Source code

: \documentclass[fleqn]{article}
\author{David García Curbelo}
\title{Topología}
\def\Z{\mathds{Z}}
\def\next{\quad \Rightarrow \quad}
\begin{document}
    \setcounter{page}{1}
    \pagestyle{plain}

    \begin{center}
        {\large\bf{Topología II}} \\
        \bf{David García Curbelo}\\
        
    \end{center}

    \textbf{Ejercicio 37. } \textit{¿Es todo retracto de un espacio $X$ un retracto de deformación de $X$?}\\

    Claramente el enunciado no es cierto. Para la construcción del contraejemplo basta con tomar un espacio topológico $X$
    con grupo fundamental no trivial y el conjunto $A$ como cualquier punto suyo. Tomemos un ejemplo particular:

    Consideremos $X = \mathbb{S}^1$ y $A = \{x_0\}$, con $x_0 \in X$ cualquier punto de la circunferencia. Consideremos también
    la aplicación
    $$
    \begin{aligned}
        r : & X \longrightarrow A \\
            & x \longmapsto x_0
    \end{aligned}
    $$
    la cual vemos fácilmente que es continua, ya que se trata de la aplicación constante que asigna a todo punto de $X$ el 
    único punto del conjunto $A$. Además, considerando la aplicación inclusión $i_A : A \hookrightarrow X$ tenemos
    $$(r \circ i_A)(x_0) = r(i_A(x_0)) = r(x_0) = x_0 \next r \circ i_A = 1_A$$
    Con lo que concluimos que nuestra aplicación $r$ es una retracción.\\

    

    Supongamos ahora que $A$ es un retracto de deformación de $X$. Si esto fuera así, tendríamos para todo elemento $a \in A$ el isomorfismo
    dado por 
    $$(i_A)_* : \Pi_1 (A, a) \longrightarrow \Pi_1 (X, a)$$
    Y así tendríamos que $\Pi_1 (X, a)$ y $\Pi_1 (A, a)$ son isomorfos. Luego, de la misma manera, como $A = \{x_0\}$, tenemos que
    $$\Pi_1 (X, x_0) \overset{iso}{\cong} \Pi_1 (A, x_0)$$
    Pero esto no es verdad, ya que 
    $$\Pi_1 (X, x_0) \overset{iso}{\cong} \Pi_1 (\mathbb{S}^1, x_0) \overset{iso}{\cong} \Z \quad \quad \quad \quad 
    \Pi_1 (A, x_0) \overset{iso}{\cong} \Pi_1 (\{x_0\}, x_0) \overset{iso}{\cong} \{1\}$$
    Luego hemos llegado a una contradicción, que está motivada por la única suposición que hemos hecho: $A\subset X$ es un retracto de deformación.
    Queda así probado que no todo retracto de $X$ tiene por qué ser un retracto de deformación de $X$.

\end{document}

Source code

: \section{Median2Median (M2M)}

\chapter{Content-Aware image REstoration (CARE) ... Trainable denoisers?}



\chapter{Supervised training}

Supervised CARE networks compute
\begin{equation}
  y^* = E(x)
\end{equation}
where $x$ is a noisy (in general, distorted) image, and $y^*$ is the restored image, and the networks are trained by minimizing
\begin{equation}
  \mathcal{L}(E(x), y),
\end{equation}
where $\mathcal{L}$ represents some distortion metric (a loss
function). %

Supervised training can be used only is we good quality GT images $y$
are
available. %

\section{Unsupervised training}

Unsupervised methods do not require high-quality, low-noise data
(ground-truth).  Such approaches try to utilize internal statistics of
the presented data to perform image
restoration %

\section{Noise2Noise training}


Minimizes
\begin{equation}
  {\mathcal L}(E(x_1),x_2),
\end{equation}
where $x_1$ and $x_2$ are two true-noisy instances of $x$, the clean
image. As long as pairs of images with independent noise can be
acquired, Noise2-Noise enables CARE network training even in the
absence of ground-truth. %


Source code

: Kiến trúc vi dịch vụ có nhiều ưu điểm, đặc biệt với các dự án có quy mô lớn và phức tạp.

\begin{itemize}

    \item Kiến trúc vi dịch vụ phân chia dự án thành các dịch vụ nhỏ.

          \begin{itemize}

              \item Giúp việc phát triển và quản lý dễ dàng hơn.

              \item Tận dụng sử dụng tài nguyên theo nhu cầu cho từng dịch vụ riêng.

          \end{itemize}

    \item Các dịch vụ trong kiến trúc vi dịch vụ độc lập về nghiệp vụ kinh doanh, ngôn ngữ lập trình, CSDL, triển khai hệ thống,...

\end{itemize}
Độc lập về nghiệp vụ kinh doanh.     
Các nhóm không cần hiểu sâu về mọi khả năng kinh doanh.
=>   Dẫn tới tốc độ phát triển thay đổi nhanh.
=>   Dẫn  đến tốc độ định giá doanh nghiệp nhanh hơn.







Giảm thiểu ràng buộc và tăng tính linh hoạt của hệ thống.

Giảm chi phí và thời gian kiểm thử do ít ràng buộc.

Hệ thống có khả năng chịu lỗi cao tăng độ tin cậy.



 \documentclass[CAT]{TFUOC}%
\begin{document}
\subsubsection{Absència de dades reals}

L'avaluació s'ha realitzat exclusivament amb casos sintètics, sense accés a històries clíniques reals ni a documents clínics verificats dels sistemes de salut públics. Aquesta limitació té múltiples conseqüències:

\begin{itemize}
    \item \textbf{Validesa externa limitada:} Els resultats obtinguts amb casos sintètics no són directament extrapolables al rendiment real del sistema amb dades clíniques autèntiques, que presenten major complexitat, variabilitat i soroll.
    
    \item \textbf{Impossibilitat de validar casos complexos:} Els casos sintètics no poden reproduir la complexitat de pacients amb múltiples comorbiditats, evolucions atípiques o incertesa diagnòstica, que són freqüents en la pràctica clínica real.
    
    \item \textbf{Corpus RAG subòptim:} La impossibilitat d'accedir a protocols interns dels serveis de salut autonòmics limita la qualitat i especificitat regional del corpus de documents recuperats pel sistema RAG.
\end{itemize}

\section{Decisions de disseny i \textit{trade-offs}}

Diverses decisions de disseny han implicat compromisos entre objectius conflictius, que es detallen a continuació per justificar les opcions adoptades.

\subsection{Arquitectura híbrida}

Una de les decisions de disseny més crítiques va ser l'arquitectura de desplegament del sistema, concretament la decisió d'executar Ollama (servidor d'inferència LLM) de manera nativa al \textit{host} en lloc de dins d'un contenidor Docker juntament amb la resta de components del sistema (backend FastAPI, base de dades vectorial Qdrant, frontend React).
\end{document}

■ ■ ■ ■ ■ ■ ■

[Work to complete]: Where a line above contains the string "Luego", copy that line.

[Your solution]:
    Y así tendríamos que $\Pi_1 (X, a)$ y $\Pi_1 (A, a)$ son isomorfos. Luego, de la misma manera, como $A = \{x_0\}$, tenemos que
    Luego hemos llegado a una contradicción, que está motivada por la única suposición que hemos hecho: $A\subset X$ es un retracto de deformación.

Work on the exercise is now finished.